AVAILABLE RECORDS Block Start

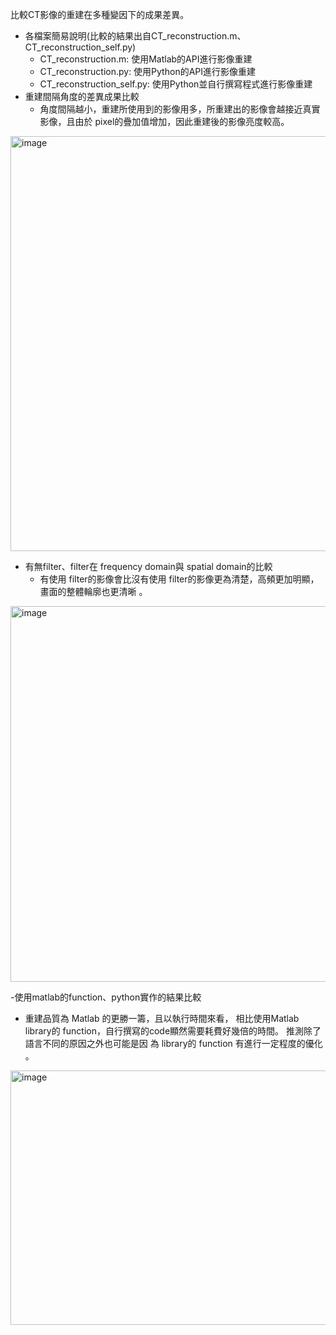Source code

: 比較CT影像的重建在多種變因下的成果差異。
- 各檔案簡易說明(比較的結果出自CT_reconstruction.m、CT_reconstruction_self.py)
  - CT_reconstruction.m: 使用Matlab的API進行影像重建
  - CT_reconstruction.py: 使用Python的API進行影像重建
  - CT_reconstruction_self.py: 使用Python並自行撰寫程式進行影像重建
- 重建間隔角度的差異成果比較
  - 角度間隔越小，重建所使用到的影像用多，所重建出的影像會越接近真實影像，且由於 pixel的疊加值增加，因此重建後的影像亮度較高。
<img width="1207" height="664" alt="image" src="https://github.com/user-attachments/assets/e5958226-9d78-4b1b-94e5-7c057e55642f" />

- 有無filter、filter在 frequency domain與 spatial domain的比較
  - 有使用 filter的影像會比沒有使用 filter的影像更為清楚，高頻更加明顯，畫面的整體輪廓也更清晰 。
<img width="1199" height="601" alt="image" src="https://github.com/user-attachments/assets/6c732fd2-fb38-40b3-8f0b-1d03b3a27c9f" />

-使用matlab的function、python實作的結果比較
  - 重建品質為 Matlab 的更勝一籌，且以執行時間來看， 相比使用Matlab library的 function，自行撰寫的code顯然需要耗費好幾倍的時間。 推測除了語言不同的原因之外也可能是因
為 library的 function 有進行一定程度的優化 。
<img width="1295" height="407" alt="image" src="https://github.com/user-attachments/assets/4bf518c1-e9d2-4d9f-b35b-fb977aeb365f" />
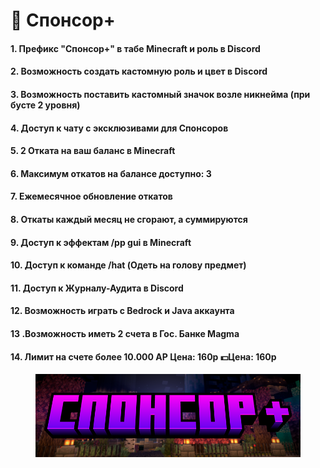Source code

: # 🌟 Спонсор+

#### 1. Префикс "Спонсор+" в табе Minecraft и роль в Discord

#### 2. Возможность создать кастомную роль и цвет в Discord

#### 3. Возможность поставить кастомный значок возле никнейма (при бусте 2 уровня)

#### 4. Доступ к чату с эксклюзивами для Спонсоров

#### 5. 2 Отката на ваш баланс в Minecraft

#### 6. Максимум откатов на балансе доступно: 3

#### 7. Ежемесячное обновление откатов

#### 8. Откаты каждый месяц не сгорают, а суммируются

#### 9. Доступ к эффектам /pp gui в Minecraft

#### 10. Доступ к команде /hat (Одеть на голову предмет)

#### 11. Доступ к Журналу-Аудита в Discord

#### 12. Возможность играть с Bedrock и Java аккаунта

#### 13 .Возможность иметь 2 счета в Гос. Банке Magma

#### 14. Лимит на счете более 10.000 AP Цена: 160р  💵Цена: 160р

<figure><img src="../../.gitbook/assets/unknown_6_3.webp" alt=""><figcaption></figcaption></figure>
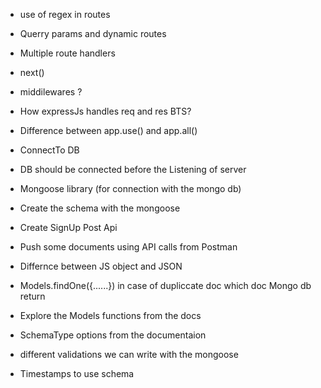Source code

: - use of regex in routes
- Querry params and dynamic routes
- Multiple route handlers
- next()
- middilewares ?
- How expressJs handles req and res BTS?
- Difference between app.use() and app.all()

- ConnectTo DB
- DB should be connected before the Listening of server
- Mongoose library (for connection with the mongo db)
- Create the schema with the mongoose
- Create SignUp Post Api
- Push some documents using API calls from Postman

- Differnce between JS object and JSON
- Models.findOne({......}) in case of dupliccate doc which doc Mongo db return 
- Explore the Models functions from the docs

- SchemaType options from the documentaion
- different validations we can write with the mongoose
- Timestamps to use schema


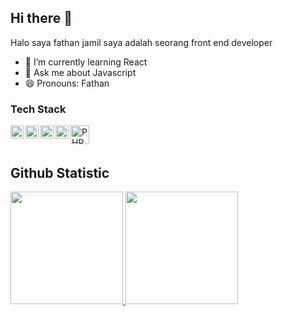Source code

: ## Hi there 👋

Halo saya fathan jamil saya adalah seorang front end developer

- 🌱 I’m currently learning React
- 💬 Ask me about Javascript
- 😄 Pronouns: Fathan

### Tech Stack
  <a href="#"><img align="left" alt="JavaScript" title="JavaScript" width="21px" src="https://upload.wikimedia.org/wikipedia/commons/9/99/Unofficial_JavaScript_logo_2.svg" /></a>
  <a href="https://nodejs.org/"><img align="left" alt="NodeJS" title="NodeJS" width="21px" src="https://seeklogo.com/images/N/nodejs-logo-FBE122E377-seeklogo.com.png" /></a>
  <a href="https://reactjs.org/"><img align="left" alt="React" title="React" width="21px" src="https://cdn.worldvectorlogo.com/logos/react-2.svg" /></a>
  <a href="https://nextjs.org/"><img align="left" alt="Next" title="Next (React SSR Framework)" width="21px" src="https://iconape.com/wp-content/files/gm/82643/svg/next-js.svg" /></a>
  <a href="https://www.php.net/"><img align="left" alt="PHP" title="PHP" width="30px" src="https://upload.wikimedia.org/wikipedia/commons/2/27/PHP-logo.svg" /></a>
  <br>
  <br>

## Github Statistic
<p align="left">
<a href="https://github.com/fathanjamilrises">
  <img height="180em" src="https://github-readme-stats-eight-theta.vercel.app/api?username=fathanjamilrises&show_icons=true&theme=algolia&include_all_commits=true&count_private=true"/>
  <img height="180em" src="https://github-readme-stats-eight-theta.vercel.app/api/top-langs/?username=fathanjamilrises&layout=compact&theme=algolia"/>
</a>
</p>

AVAILABLE RECORDS Block End

# GOAL OF THE EXERCISE
Using the listing above, report each line that mentions the word "with".

# WRITTEN SOLUTION
- Mongoose library (for connection with the mongo db)
- Create the schema with the mongoose
- different validations we can write with the mongoose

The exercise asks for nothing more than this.